Written by: Nancy Khalek
This type of devotional description in calligraphy (a type of script which is highly developed in Islamic culture) is one method of circumventing the prohibition against figural icons. Another is simply calligraphy itself, which exists in a number of styles and is itself an art form in Islamic art, from manuscripts to copies of the Quran to inscriptions on everything from major monuments to household objects.
Another form of symbolic representation in the world of Islamic art is in the form of depictions of nature. The most striking examples of mosaics representing nature are in the interiors of two early Islamic monuments: the Dome of the Rock in Jerusalem, and the Great Mosque of Damascus. For the latter, it is said that the caliph al-Walid (668-715) employed the finest Byzantine mosaicists, and had them create a work that has been interpreted as paradisiacal.
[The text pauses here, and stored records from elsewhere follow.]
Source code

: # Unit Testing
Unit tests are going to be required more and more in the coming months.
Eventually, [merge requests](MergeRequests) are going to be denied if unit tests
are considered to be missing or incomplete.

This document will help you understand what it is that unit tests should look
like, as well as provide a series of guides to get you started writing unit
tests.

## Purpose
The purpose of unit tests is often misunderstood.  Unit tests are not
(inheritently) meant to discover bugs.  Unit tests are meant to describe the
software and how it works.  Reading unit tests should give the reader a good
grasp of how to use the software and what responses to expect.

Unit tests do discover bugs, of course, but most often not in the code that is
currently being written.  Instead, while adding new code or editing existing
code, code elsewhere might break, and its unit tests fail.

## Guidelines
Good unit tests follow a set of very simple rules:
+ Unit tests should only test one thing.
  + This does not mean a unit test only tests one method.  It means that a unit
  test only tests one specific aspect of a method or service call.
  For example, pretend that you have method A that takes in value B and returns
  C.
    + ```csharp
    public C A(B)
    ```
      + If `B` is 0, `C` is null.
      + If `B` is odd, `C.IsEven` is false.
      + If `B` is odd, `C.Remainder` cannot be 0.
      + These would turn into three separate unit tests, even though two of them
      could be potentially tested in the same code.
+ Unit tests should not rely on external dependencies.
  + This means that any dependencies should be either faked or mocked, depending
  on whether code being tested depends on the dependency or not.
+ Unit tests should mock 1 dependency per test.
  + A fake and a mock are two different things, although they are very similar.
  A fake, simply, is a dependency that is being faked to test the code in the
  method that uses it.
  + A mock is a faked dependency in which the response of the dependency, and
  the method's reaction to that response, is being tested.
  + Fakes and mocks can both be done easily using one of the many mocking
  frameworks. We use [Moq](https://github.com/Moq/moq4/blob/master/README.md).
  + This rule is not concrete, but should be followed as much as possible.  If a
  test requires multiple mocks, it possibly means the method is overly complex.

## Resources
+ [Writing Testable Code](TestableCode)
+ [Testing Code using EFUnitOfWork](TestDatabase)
In both buildings, foliage, trees, fruits, and pearls are all represented in lofty and painstakingly created mosaic programs. These are nothing less than homage to God's creative power and meditations on the aesthetic qualities of the natural world. Absent of figural images to venerate, these types of symbolic iconography were meant to inspire awe and admiration.
1. Why could the art of Sunnism be considered controversial?
2. How have artists circumvented the prohibition against figural icons?
3. Why is depiction of the natural world a powerful portrayal of Islam?